Figure 7.. Effects of KOR activation by a selective KOR agonist (U50, 488) on sIPSC frequency in LHb neurons in male and female sham and mTBI mice.

A-E show average and cumulative probability frequency (inter-event interval) plots of sIPSCs within the same LHb neurons from male and female sham mice (black filled squares and circles representing data from males and females, respectively) and mTBI mice (black open squares and circles representing data from males and females, respectively) before and after bath application of U50,488, 10μM (magenta filled squares and circles representing data from sham males and females, and magenta open squares and circles representing data from mTBI males and females, respectively) at ~4 weeks following the injury. In cumulative probability plots, data from sham males and females are shown by black filled squares and circles (before) and magenta filled squares and circles (after U50,488 application) and data from mTBI males and females are shown by black open squares and circles (before) and magenta open squares and circles (after U50,488 application). KOR activation significantly decreased presynaptic spontaneous GABAergic transmission in LHb neurons of mTBI male and female mice. Three-way repeated measures ANOVA showed significant main effects of sex and U50,488. **p<0.01, ****p<0.0001 by Kolmogorov–Smirnov tests.

Figure 8.. Effects of KOR activation on excitation/inhibition balance in male and female sham and mTBI mice.

Figure shows the average and cumulative probability plots of the sE/I amplitude, frequency and excitatory synaptic drive ratios in LHb neurons recorded from male and female sham mice (left panels, A-C, filled symbols) or male and female mTBI mice (right panel, D-F, open symbols) before (black) and after U50,488 bath application (magenta). In the average plots square symbols represent data from males, and round symbols show data from females. In cumulative probability plots, data from males and females are shown as triangle symbols. KOR stimulation significantly decreased sE/I amplitude, frequency or excitatory synaptic drive in LHb neurons of male and female sham mice while mTBI mice did not show any alterations in these measurements by KOR stimulation. *p<0.05, ****p<0.0001 by Paired Student’s t-tests and Kolmogorov–Smirnov tests.

Figure 9.. Effects of KOR activation by a selective KOR agonist (U50, 488) on percent change from baseline of spontaneous synaptic activity measurements in LHb neurons of male and female sham and mTBI mice.

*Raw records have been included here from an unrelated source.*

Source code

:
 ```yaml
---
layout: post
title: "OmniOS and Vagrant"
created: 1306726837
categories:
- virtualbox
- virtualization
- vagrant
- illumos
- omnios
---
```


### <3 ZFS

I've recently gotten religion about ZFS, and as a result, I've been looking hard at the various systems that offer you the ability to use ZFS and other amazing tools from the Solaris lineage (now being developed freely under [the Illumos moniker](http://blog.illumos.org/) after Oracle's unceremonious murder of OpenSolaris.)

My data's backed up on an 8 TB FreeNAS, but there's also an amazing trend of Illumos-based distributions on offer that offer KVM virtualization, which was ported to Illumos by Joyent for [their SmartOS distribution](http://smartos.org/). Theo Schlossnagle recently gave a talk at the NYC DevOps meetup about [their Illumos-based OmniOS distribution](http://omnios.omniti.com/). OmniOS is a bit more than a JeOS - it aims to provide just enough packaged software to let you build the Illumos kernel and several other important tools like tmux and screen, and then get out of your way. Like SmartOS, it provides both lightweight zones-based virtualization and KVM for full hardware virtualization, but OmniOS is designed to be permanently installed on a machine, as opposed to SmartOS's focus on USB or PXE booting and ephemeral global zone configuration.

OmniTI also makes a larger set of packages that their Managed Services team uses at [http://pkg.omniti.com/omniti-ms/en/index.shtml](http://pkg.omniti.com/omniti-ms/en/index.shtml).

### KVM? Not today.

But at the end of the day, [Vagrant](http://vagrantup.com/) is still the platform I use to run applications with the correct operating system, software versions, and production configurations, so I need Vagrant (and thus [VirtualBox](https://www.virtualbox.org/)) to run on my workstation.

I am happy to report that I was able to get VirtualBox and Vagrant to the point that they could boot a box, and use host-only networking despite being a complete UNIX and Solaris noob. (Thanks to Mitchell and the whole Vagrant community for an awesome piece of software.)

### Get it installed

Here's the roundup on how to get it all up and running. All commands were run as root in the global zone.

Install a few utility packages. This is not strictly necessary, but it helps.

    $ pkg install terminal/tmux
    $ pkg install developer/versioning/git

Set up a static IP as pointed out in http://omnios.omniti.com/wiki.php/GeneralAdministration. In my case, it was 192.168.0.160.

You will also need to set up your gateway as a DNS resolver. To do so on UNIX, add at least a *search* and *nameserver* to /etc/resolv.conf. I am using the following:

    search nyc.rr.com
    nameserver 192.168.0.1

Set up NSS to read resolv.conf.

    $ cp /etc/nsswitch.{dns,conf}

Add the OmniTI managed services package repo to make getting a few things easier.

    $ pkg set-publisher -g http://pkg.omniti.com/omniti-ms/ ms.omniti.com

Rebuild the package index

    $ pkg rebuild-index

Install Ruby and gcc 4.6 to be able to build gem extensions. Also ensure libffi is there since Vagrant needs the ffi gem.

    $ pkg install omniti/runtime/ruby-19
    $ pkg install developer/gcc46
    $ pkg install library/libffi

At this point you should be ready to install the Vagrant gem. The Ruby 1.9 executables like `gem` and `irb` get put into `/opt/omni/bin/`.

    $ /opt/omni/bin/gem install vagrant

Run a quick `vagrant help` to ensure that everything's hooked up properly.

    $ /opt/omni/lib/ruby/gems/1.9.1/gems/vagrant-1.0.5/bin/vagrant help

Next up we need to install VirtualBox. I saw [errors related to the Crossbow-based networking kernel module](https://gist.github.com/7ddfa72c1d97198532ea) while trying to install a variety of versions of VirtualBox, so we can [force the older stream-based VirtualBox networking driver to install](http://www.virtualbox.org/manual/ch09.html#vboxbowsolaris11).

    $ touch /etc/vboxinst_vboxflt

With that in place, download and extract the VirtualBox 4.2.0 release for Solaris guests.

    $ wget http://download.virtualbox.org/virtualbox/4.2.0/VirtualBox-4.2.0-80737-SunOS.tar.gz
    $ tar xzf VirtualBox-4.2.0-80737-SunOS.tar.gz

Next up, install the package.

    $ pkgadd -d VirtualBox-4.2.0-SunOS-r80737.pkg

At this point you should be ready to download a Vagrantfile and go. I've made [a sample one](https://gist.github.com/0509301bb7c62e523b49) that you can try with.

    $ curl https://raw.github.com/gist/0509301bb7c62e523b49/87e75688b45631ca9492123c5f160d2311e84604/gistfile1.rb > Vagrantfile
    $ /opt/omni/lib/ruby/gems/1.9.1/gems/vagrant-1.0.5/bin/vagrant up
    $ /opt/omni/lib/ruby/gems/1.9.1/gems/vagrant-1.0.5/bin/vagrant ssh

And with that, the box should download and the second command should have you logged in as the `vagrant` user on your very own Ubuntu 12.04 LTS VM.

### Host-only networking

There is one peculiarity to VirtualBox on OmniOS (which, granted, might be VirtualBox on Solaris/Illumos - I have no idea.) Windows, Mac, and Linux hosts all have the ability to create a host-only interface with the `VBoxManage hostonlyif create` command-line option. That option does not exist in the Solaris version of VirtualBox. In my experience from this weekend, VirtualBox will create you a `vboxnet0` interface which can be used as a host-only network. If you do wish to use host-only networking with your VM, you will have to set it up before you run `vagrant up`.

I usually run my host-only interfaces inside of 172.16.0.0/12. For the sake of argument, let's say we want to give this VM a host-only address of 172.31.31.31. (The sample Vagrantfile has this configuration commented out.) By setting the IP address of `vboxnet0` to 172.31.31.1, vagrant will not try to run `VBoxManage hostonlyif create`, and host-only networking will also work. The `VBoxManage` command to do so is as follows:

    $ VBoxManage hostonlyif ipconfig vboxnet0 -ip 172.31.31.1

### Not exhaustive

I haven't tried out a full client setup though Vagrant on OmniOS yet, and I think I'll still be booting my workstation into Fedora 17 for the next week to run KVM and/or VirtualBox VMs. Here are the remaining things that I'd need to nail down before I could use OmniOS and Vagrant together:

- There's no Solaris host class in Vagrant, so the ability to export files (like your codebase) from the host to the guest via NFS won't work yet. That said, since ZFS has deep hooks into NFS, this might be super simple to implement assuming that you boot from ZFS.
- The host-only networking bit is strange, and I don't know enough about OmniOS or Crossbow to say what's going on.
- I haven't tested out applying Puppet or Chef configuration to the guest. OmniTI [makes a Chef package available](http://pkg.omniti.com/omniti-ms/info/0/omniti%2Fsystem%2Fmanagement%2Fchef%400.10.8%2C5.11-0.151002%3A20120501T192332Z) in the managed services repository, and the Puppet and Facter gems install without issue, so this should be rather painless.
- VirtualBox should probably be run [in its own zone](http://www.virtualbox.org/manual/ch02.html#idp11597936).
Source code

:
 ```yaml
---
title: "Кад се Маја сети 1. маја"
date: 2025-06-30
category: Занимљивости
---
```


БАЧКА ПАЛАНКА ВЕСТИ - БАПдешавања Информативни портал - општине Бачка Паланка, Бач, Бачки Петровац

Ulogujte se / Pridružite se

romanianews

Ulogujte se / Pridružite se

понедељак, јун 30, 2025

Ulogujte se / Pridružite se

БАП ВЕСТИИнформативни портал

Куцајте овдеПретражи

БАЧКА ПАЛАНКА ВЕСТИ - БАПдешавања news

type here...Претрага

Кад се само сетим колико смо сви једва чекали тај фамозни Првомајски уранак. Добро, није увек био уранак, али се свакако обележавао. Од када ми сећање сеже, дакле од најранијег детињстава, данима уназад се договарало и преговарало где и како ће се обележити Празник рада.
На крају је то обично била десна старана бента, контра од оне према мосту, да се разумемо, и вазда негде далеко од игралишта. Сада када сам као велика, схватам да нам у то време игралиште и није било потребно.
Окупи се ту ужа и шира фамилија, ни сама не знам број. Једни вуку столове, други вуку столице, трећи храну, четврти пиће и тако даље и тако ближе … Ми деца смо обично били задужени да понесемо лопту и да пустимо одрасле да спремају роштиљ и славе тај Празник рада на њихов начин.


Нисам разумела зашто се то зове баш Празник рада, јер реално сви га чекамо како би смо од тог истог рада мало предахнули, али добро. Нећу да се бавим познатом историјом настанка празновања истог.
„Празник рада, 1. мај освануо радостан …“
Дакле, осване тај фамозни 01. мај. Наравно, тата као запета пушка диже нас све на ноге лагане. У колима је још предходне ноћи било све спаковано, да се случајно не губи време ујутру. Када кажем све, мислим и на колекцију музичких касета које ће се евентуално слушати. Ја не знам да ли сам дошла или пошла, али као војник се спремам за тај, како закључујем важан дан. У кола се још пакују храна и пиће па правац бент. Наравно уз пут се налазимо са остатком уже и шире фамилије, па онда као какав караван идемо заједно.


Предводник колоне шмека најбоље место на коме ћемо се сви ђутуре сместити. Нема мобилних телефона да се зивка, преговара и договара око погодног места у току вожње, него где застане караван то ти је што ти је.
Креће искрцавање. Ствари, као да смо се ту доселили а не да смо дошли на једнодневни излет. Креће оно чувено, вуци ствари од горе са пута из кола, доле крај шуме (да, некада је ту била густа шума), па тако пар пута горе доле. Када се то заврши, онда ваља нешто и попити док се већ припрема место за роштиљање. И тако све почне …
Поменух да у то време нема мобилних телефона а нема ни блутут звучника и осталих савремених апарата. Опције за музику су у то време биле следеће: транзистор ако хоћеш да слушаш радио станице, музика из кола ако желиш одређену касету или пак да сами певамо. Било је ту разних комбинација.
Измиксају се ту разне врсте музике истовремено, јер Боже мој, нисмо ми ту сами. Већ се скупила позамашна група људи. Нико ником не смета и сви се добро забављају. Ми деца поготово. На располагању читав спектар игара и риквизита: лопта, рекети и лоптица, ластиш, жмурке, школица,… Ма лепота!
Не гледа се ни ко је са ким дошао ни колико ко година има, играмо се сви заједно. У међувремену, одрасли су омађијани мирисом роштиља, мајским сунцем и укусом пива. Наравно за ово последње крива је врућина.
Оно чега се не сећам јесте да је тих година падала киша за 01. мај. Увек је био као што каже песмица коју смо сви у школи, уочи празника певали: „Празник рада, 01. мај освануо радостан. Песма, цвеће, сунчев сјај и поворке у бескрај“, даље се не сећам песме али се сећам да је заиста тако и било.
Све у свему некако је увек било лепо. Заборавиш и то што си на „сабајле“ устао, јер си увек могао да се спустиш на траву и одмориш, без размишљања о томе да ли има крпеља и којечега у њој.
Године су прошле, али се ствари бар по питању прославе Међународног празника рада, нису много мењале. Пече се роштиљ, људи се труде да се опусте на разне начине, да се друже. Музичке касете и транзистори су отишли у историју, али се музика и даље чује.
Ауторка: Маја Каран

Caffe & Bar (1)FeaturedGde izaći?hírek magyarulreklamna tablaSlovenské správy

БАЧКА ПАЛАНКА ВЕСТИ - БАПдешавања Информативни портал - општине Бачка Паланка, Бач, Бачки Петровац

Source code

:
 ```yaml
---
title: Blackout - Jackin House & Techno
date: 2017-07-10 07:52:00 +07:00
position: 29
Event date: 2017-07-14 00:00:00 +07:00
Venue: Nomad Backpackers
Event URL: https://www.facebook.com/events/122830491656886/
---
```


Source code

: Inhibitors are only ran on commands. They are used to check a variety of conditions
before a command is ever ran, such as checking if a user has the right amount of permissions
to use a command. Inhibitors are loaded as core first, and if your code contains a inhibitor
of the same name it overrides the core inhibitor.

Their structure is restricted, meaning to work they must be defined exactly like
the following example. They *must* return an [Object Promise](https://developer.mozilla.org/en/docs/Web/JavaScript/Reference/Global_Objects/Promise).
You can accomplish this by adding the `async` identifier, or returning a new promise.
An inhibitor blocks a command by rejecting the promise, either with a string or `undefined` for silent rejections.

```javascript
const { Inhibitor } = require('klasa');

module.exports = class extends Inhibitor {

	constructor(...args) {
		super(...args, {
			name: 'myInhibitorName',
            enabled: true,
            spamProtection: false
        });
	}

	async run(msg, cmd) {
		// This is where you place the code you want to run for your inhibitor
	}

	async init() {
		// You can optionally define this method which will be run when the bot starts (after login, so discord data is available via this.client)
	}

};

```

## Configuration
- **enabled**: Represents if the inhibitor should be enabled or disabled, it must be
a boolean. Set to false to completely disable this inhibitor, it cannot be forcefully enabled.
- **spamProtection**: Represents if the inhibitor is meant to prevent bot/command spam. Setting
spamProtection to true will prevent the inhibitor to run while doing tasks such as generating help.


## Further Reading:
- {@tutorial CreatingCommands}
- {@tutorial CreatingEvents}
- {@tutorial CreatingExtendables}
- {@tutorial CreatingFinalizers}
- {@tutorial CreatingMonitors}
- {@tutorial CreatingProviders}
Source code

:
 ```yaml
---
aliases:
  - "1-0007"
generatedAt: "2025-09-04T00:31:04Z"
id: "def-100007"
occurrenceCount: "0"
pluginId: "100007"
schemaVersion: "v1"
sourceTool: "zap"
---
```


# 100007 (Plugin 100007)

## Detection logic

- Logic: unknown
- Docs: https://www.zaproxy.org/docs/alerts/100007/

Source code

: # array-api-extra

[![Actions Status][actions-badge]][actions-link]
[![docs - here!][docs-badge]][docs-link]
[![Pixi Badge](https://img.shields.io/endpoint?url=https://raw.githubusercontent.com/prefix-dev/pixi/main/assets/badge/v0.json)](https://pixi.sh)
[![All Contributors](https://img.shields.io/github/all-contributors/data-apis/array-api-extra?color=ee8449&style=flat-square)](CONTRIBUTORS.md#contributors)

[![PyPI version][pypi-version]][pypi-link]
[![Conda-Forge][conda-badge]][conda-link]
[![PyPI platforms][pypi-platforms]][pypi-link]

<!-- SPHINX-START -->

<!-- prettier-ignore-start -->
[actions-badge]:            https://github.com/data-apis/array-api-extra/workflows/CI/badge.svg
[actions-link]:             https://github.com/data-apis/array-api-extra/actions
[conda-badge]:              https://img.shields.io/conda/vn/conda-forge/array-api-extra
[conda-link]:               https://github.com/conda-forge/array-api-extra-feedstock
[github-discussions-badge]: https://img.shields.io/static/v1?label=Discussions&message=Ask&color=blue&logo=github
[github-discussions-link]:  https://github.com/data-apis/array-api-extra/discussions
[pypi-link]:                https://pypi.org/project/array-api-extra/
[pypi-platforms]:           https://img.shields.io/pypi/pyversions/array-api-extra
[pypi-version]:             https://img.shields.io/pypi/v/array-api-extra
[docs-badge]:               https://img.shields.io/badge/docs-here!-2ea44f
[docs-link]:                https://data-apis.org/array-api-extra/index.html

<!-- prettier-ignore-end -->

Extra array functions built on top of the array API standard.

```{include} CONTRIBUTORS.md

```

A-G show KOR-driven percent changes in sEPSC amplitude, sEPSC frequency, sIPSC amplitude, sIPSC frequency, sE/I amplitude ratio, sE/I frequency ratio and synaptic drive ratio from male and female sham and mTBI mice (magenta filled squares and circles representing data from sham males and females, and magenta open squares and circles representing data from mTBI males and females, respectively) at ~4 weeks following the injury. Two-way repeated measures ANOVA only showed a trend for main effect of mTBI in percent change of synaptic drive ratios.

Figure 10.. Effects of mTBI on KOR-mediated neuromodulation of percent change of synaptic drive ratios within the LHb.

A shows the pie charts of pooled data across male and female mice in sham and mTBI groups with either KOR-mediated increase (excitatory) or decrease (inhibitory) in percent change of synaptic drive ratios. Purple represents KOR-mediated excitation and black represents KOR-mediated inhibition within the LHb (left, sham: n=12/12, right, mTBI: n=14/14), *p<0.05 by Chi squared tests.